К докладу. 7-го апреля я выезжаю из Петрограда посмотреть Русь. Я ожидаю, что русский человек теперь покажется, скажется, и все, что я видел раньше, получит новое имя.

10 Июля. Тихая минута. Промчалась весенняя зима и буря, снова зеленеет сад, и черный бычок наш с меткой на лбу ходит вокруг кола и жует. Я сижу на террасе своей и, облокотившись о перила, будто плыву на корабле, и несется корабль быстро во времени.

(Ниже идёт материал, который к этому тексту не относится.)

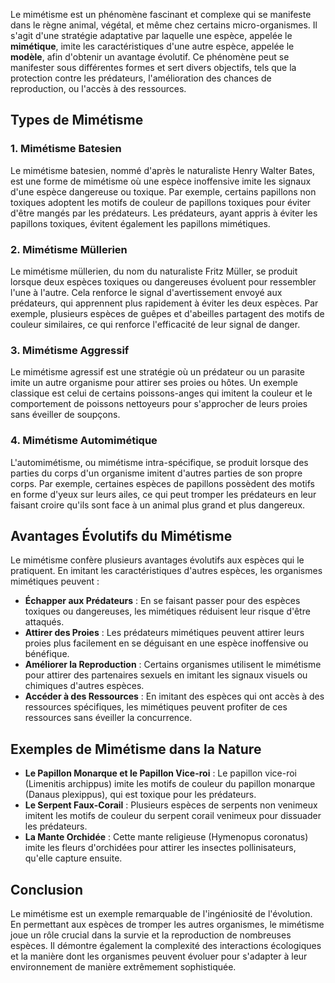 Le mimétisme est un phénomène fascinant et complexe qui se manifeste dans le règne animal, végétal, et même chez certains micro-organismes. Il s'agit d'une stratégie adaptative par laquelle une espèce, appelée le **mimétique**, imite les caractéristiques d'une autre espèce, appelée le **modèle**, afin d'obtenir un avantage évolutif. Ce phénomène peut se manifester sous différentes formes et sert divers objectifs, tels que la protection contre les prédateurs, l'amélioration des chances de reproduction, ou l'accès à des ressources.

## Types de Mimétisme

### 1. **Mimétisme Batesien**
Le mimétisme batesien, nommé d'après le naturaliste Henry Walter Bates, est une forme de mimétisme où une espèce inoffensive imite les signaux d'une espèce dangereuse ou toxique. Par exemple, certains papillons non toxiques adoptent les motifs de couleur de papillons toxiques pour éviter d'être mangés par les prédateurs. Les prédateurs, ayant appris à éviter les papillons toxiques, évitent également les papillons mimétiques.

### 2. **Mimétisme Müllerien**
Le mimétisme müllerien, du nom du naturaliste Fritz Müller, se produit lorsque deux espèces toxiques ou dangereuses évoluent pour ressembler l'une à l'autre. Cela renforce le signal d'avertissement envoyé aux prédateurs, qui apprennent plus rapidement à éviter les deux espèces. Par exemple, plusieurs espèces de guêpes et d'abeilles partagent des motifs de couleur similaires, ce qui renforce l'efficacité de leur signal de danger.

### 3. **Mimétisme Aggressif**
Le mimétisme agressif est une stratégie où un prédateur ou un parasite imite un autre organisme pour attirer ses proies ou hôtes. Un exemple classique est celui de certains poissons-anges qui imitent la couleur et le comportement de poissons nettoyeurs pour s'approcher de leurs proies sans éveiller de soupçons.

### 4. **Mimétisme Automimétique**
L'automimétisme, ou mimétisme intra-spécifique, se produit lorsque des parties du corps d'un organisme imitent d'autres parties de son propre corps. Par exemple, certaines espèces de papillons possèdent des motifs en forme d'yeux sur leurs ailes, ce qui peut tromper les prédateurs en leur faisant croire qu'ils sont face à un animal plus grand et plus dangereux.

## Avantages Évolutifs du Mimétisme

Le mimétisme confère plusieurs avantages évolutifs aux espèces qui le pratiquent. En imitant les caractéristiques d'autres espèces, les organismes mimétiques peuvent :

- **Échapper aux Prédateurs** : En se faisant passer pour des espèces toxiques ou dangereuses, les mimétiques réduisent leur risque d'être attaqués.
- **Attirer des Proies** : Les prédateurs mimétiques peuvent attirer leurs proies plus facilement en se déguisant en une espèce inoffensive ou bénéfique.
- **Améliorer la Reproduction** : Certains organismes utilisent le mimétisme pour attirer des partenaires sexuels en imitant les signaux visuels ou chimiques d'autres espèces.
- **Accéder à des Ressources** : En imitant des espèces qui ont accès à des ressources spécifiques, les mimétiques peuvent profiter de ces ressources sans éveiller la concurrence.

## Exemples de Mimétisme dans la Nature

- **Le Papillon Monarque et le Papillon Vice-roi** : Le papillon vice-roi (Limenitis archippus) imite les motifs de couleur du papillon monarque (Danaus plexippus), qui est toxique pour les prédateurs.
- **Le Serpent Faux-Corail** : Plusieurs espèces de serpents non venimeux imitent les motifs de couleur du serpent corail venimeux pour dissuader les prédateurs.
- **La Mante Orchidée** : Cette mante religieuse (Hymenopus coronatus) imite les fleurs d'orchidées pour attirer les insectes pollinisateurs, qu'elle capture ensuite.

## Conclusion

Le mimétisme est un exemple remarquable de l'ingéniosité de l'évolution. En permettant aux espèces de tromper les autres organismes, le mimétisme joue un rôle crucial dans la survie et la reproduction de nombreuses espèces. Il démontre également la complexité des interactions écologiques et la manière dont les organismes peuvent évoluer pour s'adapter à leur environnement de manière extrêmement sophistiquée. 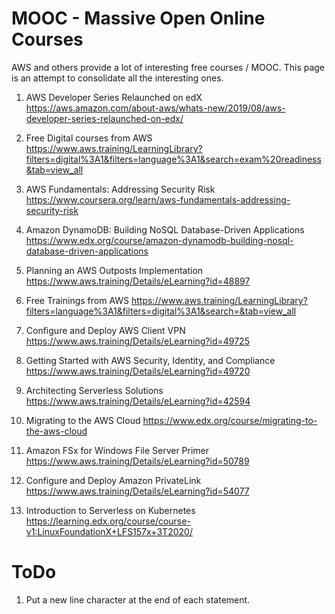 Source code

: # MOOC - Massive Open Online Courses

AWS and others provide a lot of interesting free courses / MOOC. This page is an attempt to consolidate all the interesting ones.

1. AWS Developer Series Relaunched on edX
https://aws.amazon.com/about-aws/whats-new/2019/08/aws-developer-series-relaunched-on-edx/

1. Free Digital courses from AWS
https://www.aws.training/LearningLibrary?filters=digital%3A1&filters=language%3A1&search=exam%20readiness&tab=view_all

1. AWS Fundamentals: Addressing Security Risk
https://www.coursera.org/learn/aws-fundamentals-addressing-security-risk

1. Amazon DynamoDB: Building NoSQL Database-Driven Applications
https://www.edx.org/course/amazon-dynamodb-building-nosql-database-driven-applications

1. Planning an AWS Outposts Implementation
https://www.aws.training/Details/eLearning?id=48897

1. Free Trainings from AWS
https://www.aws.training/LearningLibrary?filters=language%3A1&filters=digital%3A1&search=&tab=view_all

1. Configure and Deploy AWS Client VPN
https://www.aws.training/Details/eLearning?id=49725

1. Getting Started with AWS Security, Identity, and Compliance
https://www.aws.training/Details/eLearning?id=49720

1. Architecting Serverless Solutions
https://www.aws.training/Details/eLearning?id=42594

1. Migrating to the AWS Cloud
https://www.edx.org/course/migrating-to-the-aws-cloud

1. Amazon FSx for Windows File Server Primer
https://www.aws.training/Details/eLearning?id=50789

1. Configure and Deploy Amazon PrivateLink
https://www.aws.training/Details/eLearning?id=54077

1. Introduction to Serverless on Kubernetes
https://learning.edx.org/course/course-v1:LinuxFoundationX+LFS157x+3T2020/

# ToDo

1. Put a new line character at the end of each statement. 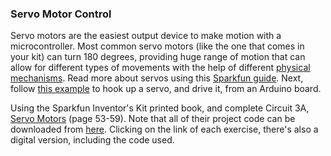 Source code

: ### Servo Motor Control

Servo motors are the easiest output device to make motion with a microcontroller. Most common servo motors (like the one that comes in your kit) can turn 180 degrees, providing huge range of motion that can allow for different types of movements with the help of different [physical mechanisms](https://www.robives.com/mechanism/). Read more about servos using this [Sparkfun guide](https://www.sparkfun.com/servos). Next, follow [this example](https://learn.sparkfun.com/tutorials/hobby-servo-tutorial?_ga=2.57713834.1061003023.1664014266-305460748.1661811385#controlling-a-servo-with-arduino) to hook up a servo, and drive it, from an Arduino board.

Using the Sparkfun Inventor's Kit printed book, and complete Circuit 3A, [Servo Motors](https://learn.sparkfun.com/tutorials/sparkfun-inventors-kit-experiment-guide---v41/circuit-3a-servo-motors) (page 53-59). Note that all of their project code can be downloaded from [here](https://www.sparkfun.com/SIKcode). Clicking on the link of each exercise, there's also a digital version, including the code used.
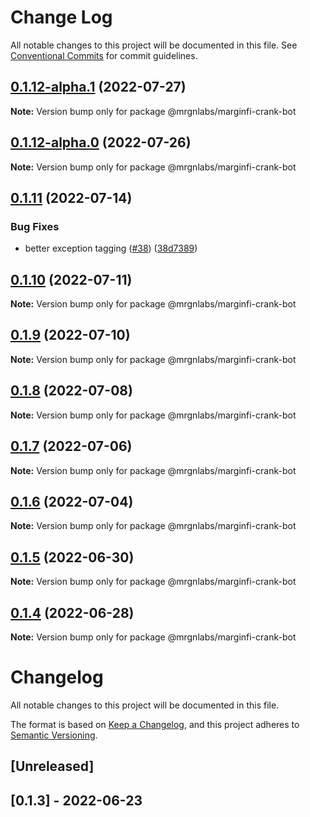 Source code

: # Change Log

All notable changes to this project will be documented in this file.
See [Conventional Commits](https://conventionalcommits.org) for commit guidelines.

## [0.1.12-alpha.1](https://github.com/mrgnlabs/marginfi-sdk/compare/@mrgnlabs/marginfi-crank-bot@0.1.12-alpha.0...@mrgnlabs/marginfi-crank-bot@0.1.12-alpha.1) (2022-07-27)

**Note:** Version bump only for package @mrgnlabs/marginfi-crank-bot





## [0.1.12-alpha.0](https://github.com/mrgnlabs/marginfi-sdk/compare/@mrgnlabs/marginfi-crank-bot@0.1.11...@mrgnlabs/marginfi-crank-bot@0.1.12-alpha.0) (2022-07-26)

**Note:** Version bump only for package @mrgnlabs/marginfi-crank-bot





## [0.1.11](https://github.com/mrgnlabs/marginfi-sdk/compare/@mrgnlabs/marginfi-crank-bot@0.1.10...@mrgnlabs/marginfi-crank-bot@0.1.11) (2022-07-14)


### Bug Fixes

* better exception tagging ([#38](https://github.com/mrgnlabs/marginfi-sdk/issues/38)) ([38d7389](https://github.com/mrgnlabs/marginfi-sdk/commit/38d7389e60689d99b3a281b5a2a02ddd15344421))





## [0.1.10](https://github.com/mrgnlabs/marginfi-sdk/compare/@mrgnlabs/marginfi-crank-bot@0.1.9...@mrgnlabs/marginfi-crank-bot@0.1.10) (2022-07-11)

**Note:** Version bump only for package @mrgnlabs/marginfi-crank-bot





## [0.1.9](https://github.com/mrgnlabs/marginfi-sdk/compare/@mrgnlabs/marginfi-crank-bot@0.1.8...@mrgnlabs/marginfi-crank-bot@0.1.9) (2022-07-10)

**Note:** Version bump only for package @mrgnlabs/marginfi-crank-bot





## [0.1.8](https://github.com/mrgnlabs/marginfi-sdk/compare/@mrgnlabs/marginfi-crank-bot@0.1.7...@mrgnlabs/marginfi-crank-bot@0.1.8) (2022-07-08)

**Note:** Version bump only for package @mrgnlabs/marginfi-crank-bot





## [0.1.7](https://github.com/mrgnlabs/marginfi-sdk/compare/@mrgnlabs/marginfi-crank-bot@0.1.6...@mrgnlabs/marginfi-crank-bot@0.1.7) (2022-07-06)

**Note:** Version bump only for package @mrgnlabs/marginfi-crank-bot





## [0.1.6](https://github.com/mrgnlabs/marginfi-sdk/compare/@mrgnlabs/marginfi-crank-bot@0.1.5...@mrgnlabs/marginfi-crank-bot@0.1.6) (2022-07-04)

**Note:** Version bump only for package @mrgnlabs/marginfi-crank-bot





## [0.1.5](https://github.com/mrgnlabs/marginfi-sdk/compare/@mrgnlabs/marginfi-crank-bot@0.1.4...@mrgnlabs/marginfi-crank-bot@0.1.5) (2022-06-30)

**Note:** Version bump only for package @mrgnlabs/marginfi-crank-bot





## [0.1.4](https://github.com/mrgnlabs/marginfi-sdk/compare/@mrgnlabs/marginfi-crank-bot@0.1.3...@mrgnlabs/marginfi-crank-bot@0.1.4) (2022-06-28)

**Note:** Version bump only for package @mrgnlabs/marginfi-crank-bot





# Changelog

All notable changes to this project will be documented in this file.

The format is based on [Keep a Changelog](https://keepachangelog.com/en/1.0.0/),
and this project adheres to [Semantic Versioning](https://semver.org/spec/v2.0.0.html).

## [Unreleased]

## [0.1.3] - 2022-06-23
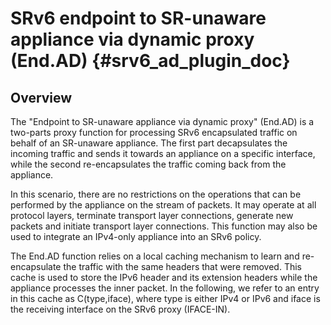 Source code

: # SRv6 endpoint to SR-unaware appliance via dynamic proxy (End.AD) {#srv6_ad_plugin_doc}

## Overview

The "Endpoint to SR-unaware appliance via dynamic proxy" (End.AD) is a two-parts
proxy function for processing SRv6 encapsulated traffic on behalf of an
SR-unaware appliance. The first part decapsulates the incoming traffic and sends
it towards an appliance on a specific interface, while the second
re-encapsulates the traffic coming back from the appliance.

In this scenario, there are no restrictions on the operations that can be
performed by the appliance on the stream of packets. It may operate at all
protocol layers, terminate transport layer connections, generate new packets and
initiate transport layer connections. This function may also be used to
integrate an IPv4-only appliance into an SRv6 policy.

The End.AD function relies on a local caching mechanism to learn and
re-encapsulate the traffic with the same headers that were removed. 
This cache is used to store the IPv6 header and its
extension headers while the appliance processes the inner packet. In the
following, we refer to an entry in this cache as C(type,iface), where type is
either IPv4 or IPv6 and iface is the receiving interface on the SRv6 proxy
(IFACE-IN).
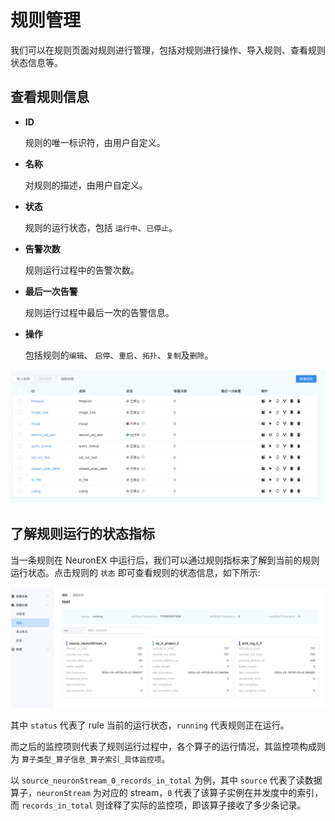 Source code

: # 规则管理

我们可以在规则页面对规则进行管理，包括对规则进行操作、导入规则、查看规则状态信息等。

## 查看规则信息

- **ID**
  
  规则的唯一标识符，由用户自定义。

- **名称**

  对规则的描述，由用户自定义。

- **状态**

  规则的运行状态，包括 `运行中`、`已停止`。

- **告警次数**
  
    规则运行过程中的告警次数。

- **最后一次告警**
    
    规则运行过程中最后一次的告警信息。

- **操作**

  包括规则的`编辑`、 `启停`、`重启`、`拓扑`、`复制`及`删除`。

<img src="./_assets/rule_list.png" alt="pysam" style="zoom:100%;" />



## 了解规则运行的状态指标

当一条规则在 NeuronEX 中运行后，我们可以通过规则指标来了解到当前的规则运行状态。点击规则的 `状态` 即可查看规则的状态信息，如下所示:

![alt text](_assets/rule_status_zh.png)

其中 `status` 代表了 rule 当前的运行状态，`running` 代表规则正在运行。

而之后的监控项则代表了规则运行过程中，各个算子的运行情况，其监控项构成则为 `算子类型_算子信息_算子索引_具体监控项`。

以 `source_neuronStream_0_records_in_total` 为例，其中 `source` 代表了读数据算子，`neuronStream` 为对应的 stream，`0` 代表了该算子实例在并发度中的索引，而 `records_in_total` 则诠释了实际的监控项，即该算子接收了多少条记录。


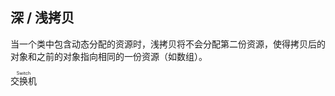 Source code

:## 深 / 浅拷贝
当一个类中包含动态分配的资源时，浅拷贝将不会分配第二份资源，使得拷贝后的对象和之前的对象指向相同的一份资源（如数组）。

<ruby>交换机<rt>Switch</rt></ruby> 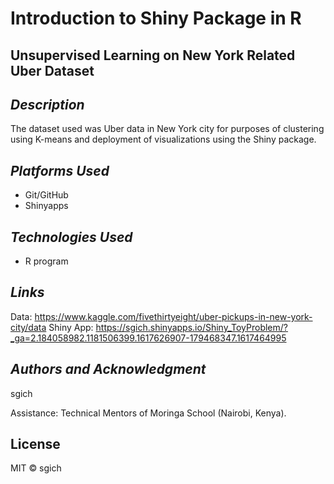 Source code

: # Introduction to Shiny Package in R

## __Unsupervised Learning on New York Related Uber Dataset__ ##


## _Description_ ##
The dataset used was Uber data in New York city for purposes of clustering using K-means and deployment of visualizations using the Shiny package.


## _Platforms Used_ ##
* Git/GitHub
* Shinyapps


## _Technologies Used_ ##
* R program


## _Links_ ##
Data: https://www.kaggle.com/fivethirtyeight/uber-pickups-in-new-york-city/data
Shiny App: https://sgich.shinyapps.io/Shiny_ToyProblem/?_ga=2.184058982.1181506399.1617626907-179468347.1617464995

## _Authors and Acknowledgment_ ##
sgich

Assistance: Technical Mentors of Moringa School (Nairobi, Kenya).

## License
MIT © sgich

11 Июля. Неведомо от чего – от блеснувшего на солнце накатанного кусочка тележной колеи, или от писка птички, пролетевшей над полями, или от облака, закрывшего солнце, вдруг повеяло осенью, не той, которая придет к нам с новой нуждой и заботами, а всей осенью моей родины, с родными и Пушкиным, с Гречем и Некрасовым, с тетками, с бабами, с мужиками нашими, с дегтем, телегами, зайцами, и ярмаркой, и яблонями в саду нашем, и потом и с весной, и зимой, и летом, и со всеми надеждами и мечтами нераскрытого, полного любовью сердца. А потом вдруг: что это все погибает. Новое страдание, новый крест для народа русского, я смутно чувствовал еще раньше, неминуемо должен прийти, чтобы искупить – что искупить? [275]275
  …новый крест для народа русского, я смутно чувствовал еще раньше, неминуемо должен прийти, чтобы искупить – что искупить? – Пришвин стремится понять происходящее в контексте христианской традиции искупления вины (греха) – отсюда скрытый диалог с Александром Блоком (незаконченная поэма «Возмездие», 1910–1921) и новый, требующий ответа, вопрос. В первые послереволюционные годы в дневнике появляется ряд записей, в которых развивается мотив вины («Русский народ погубил цвет свой, бросил крест свой и присягнул князю тьмы», «цвет измят, крест истоптан, всюду рубят деревья, как будто хотят рубить себе из них новый крест»), а также артикулируется стратегия Пришвина-писателя в этой ситуации («Я, может быть, больше многих знаю и чувствую конец на кресте, но крест – моя тайна, моя ночь, для других я виден как день, как цвет»). Ср.: Цвет и крест. С. 7; Дневники 1918–1919. Коммент. к с. 207. С. 368.